(Plain-text document sources)
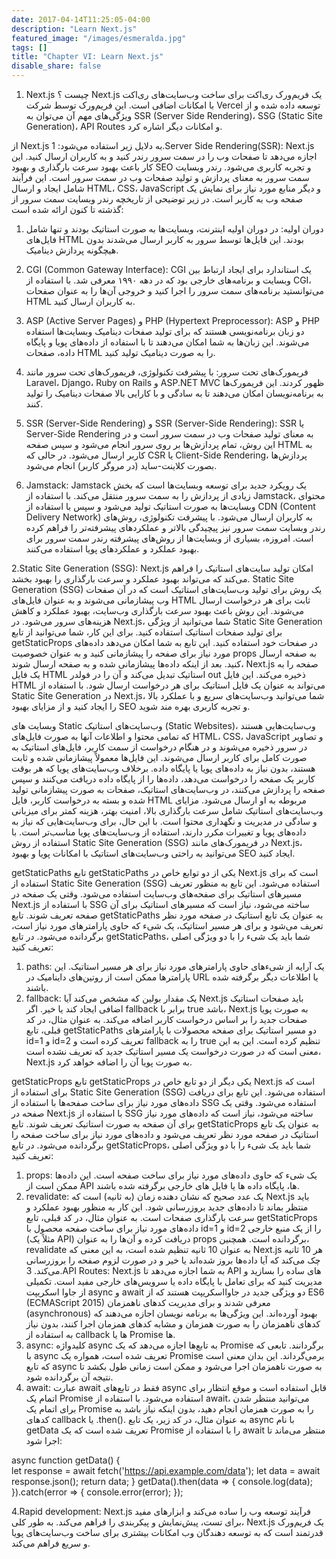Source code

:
 ```yaml
---
date: 2017-04-14T11:25:05-04:00
description: "Learn Next.js"
featured_image: "/images/esmeralda.jpg"
tags: []
title: "Chapter VI: Learn Next.js"
disable_share: false
---
```

1. Next.js چیست ؟
Next.js یک فریم‌ورک ری‌اکت برای ساخت وب‌سایت‌های ری‌اکت با امکانات اضافی است. این فریم‌ورک توسط شرکت Vercel توسعه داده شده و از ویژگی‌های مهم آن می‌توان به SSR (Server Side Rendering)، SSG (Static Site Generation)، API Routes و امکانات دیگر اشاره کرد.

از Next.js به دلایل زیر استفاده می‌شود:
1.Server Side Rendering(SSR):
Next.js اجازه می‌دهد تا صفحات وب را در سمت سرور رندر کنید و به کاربران ارسال کنید. این کار باعث بهبود سرعت بارگذاری و بهبود SEO و تجربه کاربری می‌شود.
رندر وبسایت سمت سرور به معنای پردازش و تولید صفحات وب در سمت سرور است. این فرآیند شامل ایجاد و ارسال HTML، CSS، JavaScript و دیگر منابع مورد نیاز برای نمایش یک صفحه وب به کاربر است. در زیر توضیحی از تاریخچه رندر وبسایت سمت سرور از گذشته تا کنون ارائه شده است:
1. دوران اولیه:
در دوران اولیه اینترنت، وبسایت‌ها به صورت استاتیک بودند و تنها شامل فایل‌های HTML بودند. این فایل‌ها توسط سرور به کاربر ارسال می‌شدند بدون هیچگونه پردازش دینامیک.
2. CGI (Common Gateway Interface):
CGI یک استاندارد برای ایجاد ارتباط بین وبسایت و برنامه‌های خارجی بود که در دهه ۱۹۹۰ معرفی شد. با استفاده از CGI، می‌توانستید برنامه‌های سمت سرور را اجرا کنید و خروجی آن‌ها را به عنوان صفحات HTML به کاربران ارسال کنید.

3. ASP (Active Server Pages) و PHP (Hypertext Preprocessor):
ASP و PHP دو زبان برنامه‌نویسی هستند که برای تولید صفحات دینامیک وبسایت‌ها استفاده می‌شوند. این زبان‌ها به شما امکان می‌دهند تا با استفاده از داده‌های پویا و پایگاه داده، صفحات HTML را به صورت دینامیک تولید کنید.

4. فریمورک‌های تحت سرور:
با پیشرفت تکنولوژی، فریمورک‌های تحت سرور مانند Laravel، Django، Ruby on Rails و ASP.NET MVC ظهور کردند. این فریمورک‌ها به برنامه‌نویسان امکان می‌دهند تا به سادگی و با کارایی بالا صفحات دینامیک را تولید کنند.
5. SSR (Server-Side Rendering) و SSR (Server-Side Rendering):
SSR یا Server-Side Rendering به معنای تولید صفحات وب در سمت سرور است و در این روش، تمام پردازش‌ها بر روی سرور انجام می‌شود و سپس صفحه HTML به کاربر ارسال می‌شود. در حالی که CSR یا Client-Side Rendering، پردازش‌ها بصورت کلاینت-ساید (در مروگر کاربر) انجام می‌شود.
6. Jamstack:
Jamstack یک رویکرد جدید برای توسعه وبسایت‌ها است که بخش زیادی از پردازش را به سمت سرور منتقل می‌کند. با استفاده از Jamstack، محتوای وبسایت‌ها به صورت استاتیک تولید می‌شود و سپس با استفاده از CDN (Content Delivery Network) به کاربران ارسال می‌شود.
با پیشرفت تکنولوژی، روش‌های رندر وبسایت سمت سرور نیز پیچیدگی بالاتر و عملکردهای پیشرفته‌تر را فراهم کرده است. امروزه، بسیاری از وبسایت‌ها از روش‌های پیشرفته رندر سمت سرور برای بهبود عملکرد و عملکردهای پویا استفاده می‌کنند.

2.Static Site Generation (SSG):
Next.js امکان تولید سایت‌های استاتیک را فراهم می‌کند که می‌تواند بهبود عملکرد و سرعت بارگذاری را بهبود بخشد.
Static Site Generation (SSG) یک روش برای تولید وب‌سایت‌های استاتیک است که در آن صفحات وب پیشازمانی می‌شوند و به عنوان فایل‌های HTML ثابت برای هر درخواست ارسال می‌شوند. این روش باعث بهبود سرعت بارگذاری وب‌سایت، بهبود عملکرد و کاهش هزینه‌های سرور می‌شود.
در Next.js، شما می‌توانید از ویژگی Static Site Generation برای تولید صفحات استاتیک استفاده کنید. برای این کار، شما می‌توانید از تابع getStaticProps در صفحات خود استفاده کنید. این تابع به شما امکان می‌دهد داده‌های مورد نیاز برای صفحه را پیشازمانی کنید و به عنوان خصوصیت props به صفحه ارسال کنید.
بعد از اینکه داده‌ها پیشازمانی شده و به صفحه ارسال شوند، Next.js صفحه را به یک فایل HTML استاتیک تبدیل می‌کند و آن را در فولدر out ذخیره می‌کند. این فایل HTML می‌تواند به عنوان یک فایل استاتیک برای هر درخواست ارسال شود.
با استفاده از Static Site Generation در Next.js، شما می‌توانید وب‌سایت‌های سریع و با عملکرد بالا را ایجاد کنید و از مزایای بهبود SEO و تجربه کاربری بهره مند شوید.

وبسایت های Static
وب‌سایت‌های استاتیک (Static Websites)، وب‌سایت‌هایی هستند که تمامی محتوا و اطلاعات آنها به صورت فایل‌های HTML، CSS، JavaScript و تصاویر در سرور ذخیره می‌شوند و در هنگام درخواست از سمت کاربر، فایل‌های استاتیک به صورت کامل برای کاربر ارسال می‌شوند. این فایل‌ها معمولاً پیشازمانی شده و ثابت هستند، بدون نیاز به داده‌های پویا یا پایگاه داده.
برخلاف وب‌سایت‌های پویا که هر بوقت کاربر یک صفحه را درخواست می‌دهد، داده‌ها را از پایگاه داده دریافت می‌کنند و سپس صفحه را پردازش می‌کنند، در وب‌سایت‌های استاتیک، صفحات به صورت پیشازمانی تولید شده و بسته به درخواست کاربر، فایل HTML مربوطه به او ارسال می‌شود.
مزایای وب‌سایت‌های استاتیک شامل سرعت بارگذاری بالا، امنیت بهتر، هزینه کمتر برای میزبانی و سادگی در مدیریت و نگهداری محتوا است. با این حال، برای وب‌سایت‌هایی که نیاز به داده‌های پویا و تغییرات مکرر دارند، استفاده از وب‌سایت‌های پویا مناسب‌تر است.
با استفاده از روش Static Site Generation (SSG) در فریمورک‌های مانند Next.js، می‌توانید به راحتی وب‌سایت‌های استاتیک با امکانات پویا و بهبود SEO ایجاد کنید.

getStaticPaths
تابع getStaticPaths یکی از دو توابع خاص در Next.js است که برای استفاده از Static Site Generation (SSG) استفاده می‌شود. این تابع به منظور تعریف مسیرهای استاتیک برای صفحه‌های وب‌سایت استفاده می‌شود.
وقتی یک صفحه در Next.js با استفاده از SSG ساخته می‌شود، نیاز است که مسیرهای استاتیک برای آن صفحه تعریف شوند. تابع getStaticPaths به عنوان یک تابع استاتیک در صفحه مورد نظر تعریف می‌شود و برای هر مسیر استاتیک، یک شیء که حاوی پارامترهای مورد نیاز است، برگردانده می‌شود.
در تابع getStaticPaths، شما باید یک شیء را با دو ویژگی اصلی تعریف کنید:
1. paths: یک آرایه از شیء‌های حاوی پارامترهای مورد نیاز برای هر مسیر استاتیک. این پارامترها ممکن است از روتین‌های داینامیک در URL یا اطلاعات دیگر برگرفته شده باشند.
2. fallback: یک مقدار بولین که مشخص می‌کند آیا Next.js باید صفحات استاتیک اضافی ایجاد کند یا خیر. اگر fallback برابر با true باشد، Next.js به صورت پویا صفحات جدید را بر اساس درخواست کاربر اضافه می‌کند.
به عنوان مثال، در کد قبلی، تابع getStaticPaths دو مسیر استاتیک برای صفحه محصولات با پارامترهای id=1 و id=2 تعریف کرده است و fallback را به true تنظیم کرده است. این به این معنی است که در صورت درخواست یک مسیر استاتیک جدید که تعریف نشده است، Next.js به صورت پویا آن را اضافه خواهد کرد.

getStaticProps
تابع getStaticProps یکی دیگر از دو تابع خاص در Next.js است که برای استفاده از Static Site Generation (SSG) استفاده می‌شود. این تابع برای دریافت داده‌های مورد نیاز برای ساخت صفحه‌ها با استفاده از SSG استفاده می‌شود.
وقتی یک صفحه در Next.js با استفاده از SSG ساخته می‌شود، نیاز است که داده‌های مورد نیاز برای آن صفحه به صورت استاتیک تعریف شوند. تابع getStaticProps به عنوان یک تابع استاتیک در صفحه مورد نظر تعریف می‌شود و داده‌های مورد نیاز برای ساخت صفحه را برگردانده می‌شود.
در تابع getStaticProps، شما باید یک شیء را با دو ویژگی اصلی تعریف کنید:
1. props: یک شیء که حاوی داده‌های مورد نیاز برای ساخت صفحه است. این داده‌ها ممکن است از API ها، پایگاه داده ها یا فایل های خارجی برگرفته شده باشند.
2. revalidate: یک عدد صحیح که نشان دهنده زمان (به ثانیه) است که Next.js باید منتظر بماند تا داده‌های جدید بروزرسانی شود. این کار به منظور بهبود عملکرد و سرعت بارگذاری صفحات است.
به عنوان مثال، در کد قبلی، تابع getStaticProps داده‌های مورد نیاز برای ساخت صفحه محصول با id=1 و id=2 را از یک منبع خارجی (مثلاً یک API) دریافت کرده و آن‌ها را به عنوان props برگردانده است. همچنین، revalidate به عنوان 10 ثانیه تنظیم شده است، به این معنی که Next.js هر 10 ثانیه چک می‌کند که آیا داده‌ها بروز شده‌اند یا خیر و در صورت لزوم صفحه را بروزرسانی می‌کند.
3.API Routes:
 Next.js به شما اجازه می‌دهد تا API های ساده را بسازید و مدیریت کنید که برای تعامل با پایگاه داده یا سرویس‌های خارجی مفید است.
تکمیلی از جاوا اسکریپت
async و await دو ویژگی جدید در جاوااسکریپت هستند که از ES6 (ECMAScript 2015) معرفی شدند و برای مدیریت کدهای ناهمزمان (asynchronous) بهبود آورده‌اند. این ویژگی‌ها به برنامه نویسان اجازه می‌دهند که کدهای ناهمزمان را به صورت همزمان و مشابه کدهای همزمان اجرا کنند، بدون نیاز به استفاده از callback ها یا Promise ها.
1. async: کلیدواژه async به تابع‌ها اجازه می‌دهد که یک Promise برگردانند. تابعی که با async تعریف شده است، همواره یک Promise برمی‌گرداند. این بدان معنی است که تابع async به صورت ناهمزمان اجرا می‌شود و ممکن است زمانی طول بکشد تا نتیجه آن برگردانده شود.
2. await: عبارت await فقط در تابع‌های async قابل استفاده است و موقع انتظار برای اتمام یک Promise استفاده می‌شود. با استفاده از await، می‌توانید منتظر شدن برای اتمام یک Promise را به صورت همزمان انجام دهید، بدون اینکه نیاز باشد به کدهای callback یا .then().
به عنوان مثال، در کد زیر، یک تابع async با نام getData تعریف شده است که یک Promise را با استفاده از await منتظر می‌ماند تا اجرا شود:

async function getData() {	
  let response = await fetch('https://api.example.com/data');
  let data = await response.json();
  return data;
}
getData().then(data => {
  console.log(data);
}).catch(error => {
  console.error(error);
});

4.Rapid development:
 Next.js فرآیند توسعه وب را ساده می‌کند و ابزارهای مفید برای تست، پیش‌نمایش و پیکربندی را فراهم می‌کند.
به طور کلی، Next.js یک فریم‌ورک قدرتمند است که به توسعه دهندگان وب امکانات بیشتری برای ساخت وب‌سایت‌های پویا و سریع فراهم می‌کند.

(What to do) Begin at the first line of the records. Print every line through the one containing "3. ASP (Active" exactly, but skip the pictures.

(Result for this task)
Source code

:
 ```yaml
---
date: 2017-04-14T11:25:05-04:00
description: "Learn Next.js"
featured_image: "/images/esmeralda.jpg"
tags: []
title: "Chapter VI: Learn Next.js"
disable_share: false
---
```

1. Next.js چیست ؟
Next.js یک فریم‌ورک ری‌اکت برای ساخت وب‌سایت‌های ری‌اکت با امکانات اضافی است. این فریم‌ورک توسط شرکت Vercel توسعه داده شده و از ویژگی‌های مهم آن می‌توان به SSR (Server Side Rendering)، SSG (Static Site Generation)، API Routes و امکانات دیگر اشاره کرد.

از Next.js به دلایل زیر استفاده می‌شود:
1.Server Side Rendering(SSR):
Next.js اجازه می‌دهد تا صفحات وب را در سمت سرور رندر کنید و به کاربران ارسال کنید. این کار باعث بهبود سرعت بارگذاری و بهبود SEO و تجربه کاربری می‌شود.
رندر وبسایت سمت سرور به معنای پردازش و تولید صفحات وب در سمت سرور است. این فرآیند شامل ایجاد و ارسال HTML، CSS، JavaScript و دیگر منابع مورد نیاز برای نمایش یک صفحه وب به کاربر است. در زیر توضیحی از تاریخچه رندر وبسایت سمت سرور از گذشته تا کنون ارائه شده است:
1. دوران اولیه:
در دوران اولیه اینترنت، وبسایت‌ها به صورت استاتیک بودند و تنها شامل فایل‌های HTML بودند. این فایل‌ها توسط سرور به کاربر ارسال می‌شدند بدون هیچگونه پردازش دینامیک.
2. CGI (Common Gateway Interface):
CGI یک استاندارد برای ایجاد ارتباط بین وبسایت و برنامه‌های خارجی بود که در دهه ۱۹۹۰ معرفی شد. با استفاده از CGI، می‌توانستید برنامه‌های سمت سرور را اجرا کنید و خروجی آن‌ها را به عنوان صفحات HTML به کاربران ارسال کنید.

3. ASP (Active Server Pages) و PHP (Hypertext Preprocessor):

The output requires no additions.